**Problem to solve**
Without any images, output the records below verbatim.

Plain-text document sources

■ ■ ■ ■

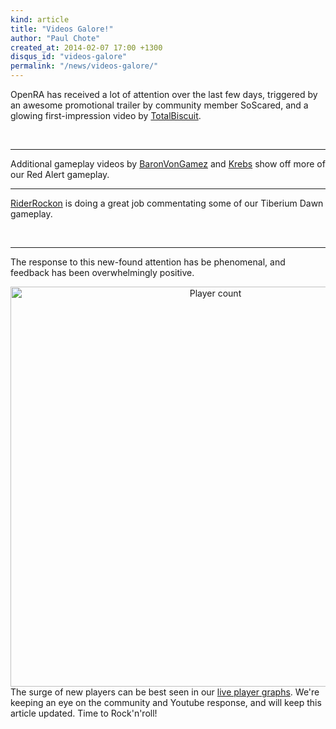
 ```yaml
---
kind: article
title: "Videos Galore!"
author: "Paul Chote"
created_at: 2014-02-07 17:00 +1300
disqus_id: "videos-galore"
permalink: "/news/videos-galore/"
---
```


OpenRA has received a lot of attention over the last few days, triggered by an awesome promotional trailer by community member SoScared, and a glowing first-impression video by <a href="https://twitter.com/totalbiscuit">TotalBiscuit</a>.

<lite-youtube videoid="ueosN-JFqG0"></lite-youtube>
<br />
<lite-youtube videoid="z1-VwE1byrY"></lite-youtube>

<hr />

Additional gameplay videos by <a href="https://www.youtube.com/user/BaronVonGamez">BaronVonGamez</a> and <a href="https://www.youtube.com/user/KrebsCOHO">Krebs</a> show off more of our Red Alert gameplay.

<lite-youtube videoid="enZy7-BCtw0"></lite-youtube>
<lite-youtube videoid="TGrmDYzRlhA"></lite-youtube>

<hr />

<a href="https://www.youtube.com/user/RiderRockon">RiderRockon</a> is doing a great job commentating some of our Tiberium Dawn gameplay.

<lite-youtube videoid="vif1Bn2lEO8"></lite-youtube>
<br />
<lite-youtube videoid="2naISjNSo7Y"></lite-youtube>

<hr />

The response to this new-found attention has be phenomenal, and feedback has been overwhelmingly positive.
<div style="text-align:center">
<img src="{{ '/images/news/20140207-players.png' | relative_url }}" width="640" alt="Player count" />
</div>
The surge of new players can be best seen in our <a href="{{ '/players' | relative_url }}">live player graphs</a>. We're keeping an eye on the community and Youtube response, and will keep this article updated. Time to Rock'n'roll!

■ ■ ■ ■

**Exercise answer**
 ```yaml
---
kind: article
title: "Videos Galore!"
author: "Paul Chote"
created_at: 2014-02-07 17:00 +1300
disqus_id: "videos-galore"
permalink: "/news/videos-galore/"
---
```


OpenRA has received a lot of attention over the last few days, triggered by an awesome promotional trailer by community member SoScared, and a glowing first-impression video by <a href="https://twitter.com/totalbiscuit">TotalBiscuit</a>.

<lite-youtube videoid="ueosN-JFqG0"></lite-youtube>
<br />
<lite-youtube videoid="z1-VwE1byrY"></lite-youtube>

<hr />

Additional gameplay videos by <a href="https://www.youtube.com/user/BaronVonGamez">BaronVonGamez</a> and <a href="https://www.youtube.com/user/KrebsCOHO">Krebs</a> show off more of our Red Alert gameplay.

<lite-youtube videoid="enZy7-BCtw0"></lite-youtube>
<lite-youtube videoid="TGrmDYzRlhA"></lite-youtube>

<hr />

<a href="https://www.youtube.com/user/RiderRockon">RiderRockon</a> is doing a great job commentating some of our Tiberium Dawn gameplay.

<lite-youtube videoid="vif1Bn2lEO8"></lite-youtube>
<br />
<lite-youtube videoid="2naISjNSo7Y"></lite-youtube>

<hr />

The response to this new-found attention has be phenomenal, and feedback has been overwhelmingly positive.
<div style="text-align:center">
<img src="{{ '/images/news/20140207-players.png' | relative_url }}" width="640" alt="Player count" />
</div>
The surge of new players can be best seen in our <a href="{{ '/players' | relative_url }}">live player graphs</a>. We're keeping an eye on the community and Youtube response, and will keep this article updated. Time to Rock'n'roll!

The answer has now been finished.